In the pic with the saddle. Why does she have the chain over her nose? She looks calm, but is hard enough to handle they have to use a chain?


----------



## Sinister (Nov 28, 2011)

nuisance said:


> In the pic with the saddle. Why does she have the chain over her nose? She looks calm, but is hard enough to handle they have to use a chain?


Because she doesn't like holding the chain part so she just hooks it over the nose, I do the same thing when I use a stud chain because one time my finger got pinched. :lol: But yeah the mare is really quiet.


----------



## jbolt (Jan 1, 2012)

very fat, a little long in the back mayme/ her legs look to spindly for her body, almost looks like those old school mustangy appys.....she looks relly solid, though, I like her big butt.


----------



## Sinister (Nov 28, 2011)

Do you guys think she'd make an okay english pony?


----------



## beverleyy (Oct 26, 2011)

Sinister said:


> Because she doesn't like holding the chain part so she just hooks it over the nose, I do the same thing when I use a stud chain because one time my finger got pinched. :lol: But yeah the mare is really quiet.


that mare doesn't even look like she needs the chain in the first place ..

on another note, yes I do think she'd make a cute english pony. I'd love to see under saddle pictures, she's quite adorable! what's her height?


----------



## AndreaSctlnd (Jan 17, 2012)

jbolt said:


> I like her big butt.


Okay, that made me laugh and break out in to Sir Mix a lot's...I like big butts and I cannot lie, you other brothers may deny...


She sure darkens up in color from season to season doesn't she?
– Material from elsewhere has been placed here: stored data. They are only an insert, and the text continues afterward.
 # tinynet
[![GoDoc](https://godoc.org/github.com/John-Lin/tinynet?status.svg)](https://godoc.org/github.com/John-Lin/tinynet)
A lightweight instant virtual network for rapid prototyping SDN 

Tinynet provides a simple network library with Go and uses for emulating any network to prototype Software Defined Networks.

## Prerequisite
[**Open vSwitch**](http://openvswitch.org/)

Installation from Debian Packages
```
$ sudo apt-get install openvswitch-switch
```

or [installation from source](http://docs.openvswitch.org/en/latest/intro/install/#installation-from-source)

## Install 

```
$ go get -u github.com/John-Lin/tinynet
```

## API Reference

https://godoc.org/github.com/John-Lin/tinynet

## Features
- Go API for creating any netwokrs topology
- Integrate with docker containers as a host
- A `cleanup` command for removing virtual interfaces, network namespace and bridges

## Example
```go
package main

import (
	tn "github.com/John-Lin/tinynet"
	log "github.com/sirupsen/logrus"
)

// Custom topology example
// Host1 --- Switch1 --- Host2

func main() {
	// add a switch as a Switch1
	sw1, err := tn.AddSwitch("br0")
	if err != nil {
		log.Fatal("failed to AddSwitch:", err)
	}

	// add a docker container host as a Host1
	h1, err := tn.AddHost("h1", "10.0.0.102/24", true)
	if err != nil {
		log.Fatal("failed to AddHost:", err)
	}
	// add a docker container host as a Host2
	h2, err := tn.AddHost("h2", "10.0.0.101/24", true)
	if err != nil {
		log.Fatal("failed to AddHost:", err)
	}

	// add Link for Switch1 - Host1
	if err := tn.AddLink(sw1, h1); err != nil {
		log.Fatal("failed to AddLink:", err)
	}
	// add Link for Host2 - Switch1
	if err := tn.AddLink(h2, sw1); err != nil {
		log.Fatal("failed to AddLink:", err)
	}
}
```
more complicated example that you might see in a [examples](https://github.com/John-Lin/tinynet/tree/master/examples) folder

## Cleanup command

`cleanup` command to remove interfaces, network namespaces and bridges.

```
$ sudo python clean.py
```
And poor appy's and their terrible tails and manes...lol

She is a cutie though.


----------



## DraftyAiresMum (Jun 1, 2011)

Her hind legs look a little posty to me. Very straight through the hock. In some of the pics her shoulder angle looks great...in others, it looks pretty upright. I'm not sure why, but her pasterns, especially her rears, look long and spindly to me, but it's only in the one pic where she's actually standing mostly square (that third pic).

Overall, she's cute and looks to be very sensible. She could use to lose a few pounds, but once she's in shape, I bet she'll be quite a looker.
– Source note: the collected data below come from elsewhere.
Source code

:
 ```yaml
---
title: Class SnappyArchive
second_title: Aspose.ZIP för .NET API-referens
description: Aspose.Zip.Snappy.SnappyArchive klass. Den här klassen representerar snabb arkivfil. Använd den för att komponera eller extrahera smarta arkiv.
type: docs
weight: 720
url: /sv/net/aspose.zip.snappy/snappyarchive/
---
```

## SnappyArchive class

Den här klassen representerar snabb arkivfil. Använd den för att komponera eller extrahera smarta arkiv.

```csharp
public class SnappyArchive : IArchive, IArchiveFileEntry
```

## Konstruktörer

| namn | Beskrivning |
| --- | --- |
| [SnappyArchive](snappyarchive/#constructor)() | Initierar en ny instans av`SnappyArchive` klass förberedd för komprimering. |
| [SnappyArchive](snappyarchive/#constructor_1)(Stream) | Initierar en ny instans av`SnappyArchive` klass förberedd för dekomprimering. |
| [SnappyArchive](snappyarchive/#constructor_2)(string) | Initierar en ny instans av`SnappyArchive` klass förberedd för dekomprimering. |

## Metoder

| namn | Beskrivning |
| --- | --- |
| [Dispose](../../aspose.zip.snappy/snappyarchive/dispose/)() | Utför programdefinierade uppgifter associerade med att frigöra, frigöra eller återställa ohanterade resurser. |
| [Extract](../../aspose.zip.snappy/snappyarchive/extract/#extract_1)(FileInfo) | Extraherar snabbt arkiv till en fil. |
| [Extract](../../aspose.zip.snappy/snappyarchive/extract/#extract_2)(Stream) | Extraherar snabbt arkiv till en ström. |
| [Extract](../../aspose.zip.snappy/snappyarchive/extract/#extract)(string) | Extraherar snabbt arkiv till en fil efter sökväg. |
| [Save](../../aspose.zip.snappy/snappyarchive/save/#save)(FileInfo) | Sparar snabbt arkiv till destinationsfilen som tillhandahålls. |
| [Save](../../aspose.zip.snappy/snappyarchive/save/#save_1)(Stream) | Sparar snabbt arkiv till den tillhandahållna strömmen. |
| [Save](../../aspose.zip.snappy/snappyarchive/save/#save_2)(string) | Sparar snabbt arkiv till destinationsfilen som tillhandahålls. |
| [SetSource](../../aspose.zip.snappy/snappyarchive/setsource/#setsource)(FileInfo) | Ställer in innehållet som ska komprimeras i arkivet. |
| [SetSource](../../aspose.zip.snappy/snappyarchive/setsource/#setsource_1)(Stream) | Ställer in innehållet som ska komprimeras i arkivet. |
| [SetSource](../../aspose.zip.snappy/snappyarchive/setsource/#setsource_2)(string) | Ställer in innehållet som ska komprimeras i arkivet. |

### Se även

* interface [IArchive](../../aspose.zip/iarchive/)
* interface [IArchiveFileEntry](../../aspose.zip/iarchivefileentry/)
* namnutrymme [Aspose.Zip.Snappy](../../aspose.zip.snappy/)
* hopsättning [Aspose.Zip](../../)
A note on stud chains: If you horse doesn't need it, don't use it. Take it off completely. Stud chains can be VERY harsh. If she were to stop on her lead with the stud chain on like that, she could do some serious damage. I've only known one horse who actually NEEDED a stud chain and he's an arab gelding that came from a show barn and is a bit insane.


----------



## beverleyy (Oct 26, 2011)

DraftyAiresMum said:


> Her hind legs look a little posty to me. Very straight through the hock. In some of the pics her shoulder angle looks great...in others, it looks pretty upright. I'm not sure why, but her pasterns, especially her rears, look long and spindly to me, but it's only in the one pic where she's actually standing mostly square (that third pic).
> 
> Overall, she's cute and looks to be very sensible. She could use to lose a few pounds, but once she's in shape, I bet she'll be quite a looker.
> 
> A note on stud chains: If you horse doesn't need it, don't use it. Take it off completely. Stud chains can be VERY harsh. If she were to stop on her lead with the stud chain on like that, she could do some serious damage. I've only known one horse who actually NEEDED a stud chain and he's an arab gelding that came from a show barn and is a bit insane.
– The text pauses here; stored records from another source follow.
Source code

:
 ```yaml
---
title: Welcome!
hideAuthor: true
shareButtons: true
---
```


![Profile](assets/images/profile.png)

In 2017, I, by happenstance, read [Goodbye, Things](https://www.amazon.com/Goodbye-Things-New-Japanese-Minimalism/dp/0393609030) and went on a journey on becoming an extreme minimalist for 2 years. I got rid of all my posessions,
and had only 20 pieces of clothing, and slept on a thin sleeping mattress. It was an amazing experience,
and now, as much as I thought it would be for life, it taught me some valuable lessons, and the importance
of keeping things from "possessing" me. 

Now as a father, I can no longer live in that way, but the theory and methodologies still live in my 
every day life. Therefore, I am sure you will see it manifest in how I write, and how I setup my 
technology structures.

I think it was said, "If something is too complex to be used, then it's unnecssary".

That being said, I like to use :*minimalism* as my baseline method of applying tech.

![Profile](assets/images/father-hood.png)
agreed. I would absolutely never use a stud chain unless it is 100% called for. My mare does need one, not all the time of course, but sometimes she does need one. I feel terrible having to use it, but sometimes that's all she needs to put her in check is to even look at the thing. If I am not using it it's not even on the lead/in my hand/or otherwise. It's not on any part of her/her lead until absolutely necessary.


----------



## DraftyAiresMum (Jun 1, 2011)

beverleyy said:


> agreed. I would absolutely never use a stud chain unless it is 100% called for. My mare does need one, not all the time of course, but sometimes she does need one. I feel terrible having to use it, but sometimes that's all she needs to put her in check is to even look at the thing. If I am not using it it's not even on the lead/in my hand/or otherwise. It's not on any part of her/her lead until absolutely necessary.


Glad to hear.


----------



## Sinister (Nov 28, 2011)

beverleyy said:


> that mare doesn't even look like she needs the chain in the first place ..
> 
> on another note, yes I do think she'd make a cute english pony. I'd love to see under saddle pictures, she's quite adorable! what's her height?


Between 14.1hh and 14.3.


----------



## Sinister (Nov 28, 2011)

DraftyAiresMum said:


> Her hind legs look a little posty to me. Very straight through the hock. In some of the pics her shoulder angle looks great...in others, it looks pretty upright. I'm not sure why, but her pasterns, especially her rears, look long and spindly to me, but it's only in the one pic where she's actually standing mostly square (that third pic).
> 
> Overall, she's cute and looks to be very sensible. She could use to lose a few pounds, but once she's in shape, I bet she'll be quite a looker.
> 
> A note on stud chains: If you horse doesn't need it, don't use it. Take it off completely. Stud chains can be VERY harsh. If she were to stop on her lead with the stud chain on like that, she could do some serious damage. I've only known one horse who actually NEEDED a stud chain and he's an arab gelding that came from a show barn and is a bit insane.


Again, I hardly ever use a stud chain unless one of my horses is feeling rather fresh. I'm not the one that took the pictures or put the stud chain on her. I agree she shouldn't have been left there with the chain on her nose and the lead hanging there for her to step on. And on another note just like bits stud chains are only as harsh as you make them.  I've seen a person hauling on there horse with just a regular halter and cotton lead and thought it was harsher then people who use the chain.


----------



## Sinister (Nov 28, 2011)

Went and saw her this morning, picking her up this Saturday!  I'll get better conformation pictures and start a new thread for a really good critique. And give some more info about her.


----------



## AndreaSctlnd (Jan 17, 2012)

Woo Hoo! Congrats!


----------



## beverleyy (Oct 26, 2011)

Sinister said:


> Went and saw her this morning, picking her up this Saturday!  I'll get better conformation pictures and start a new thread for a really good critique. And give some more info about her.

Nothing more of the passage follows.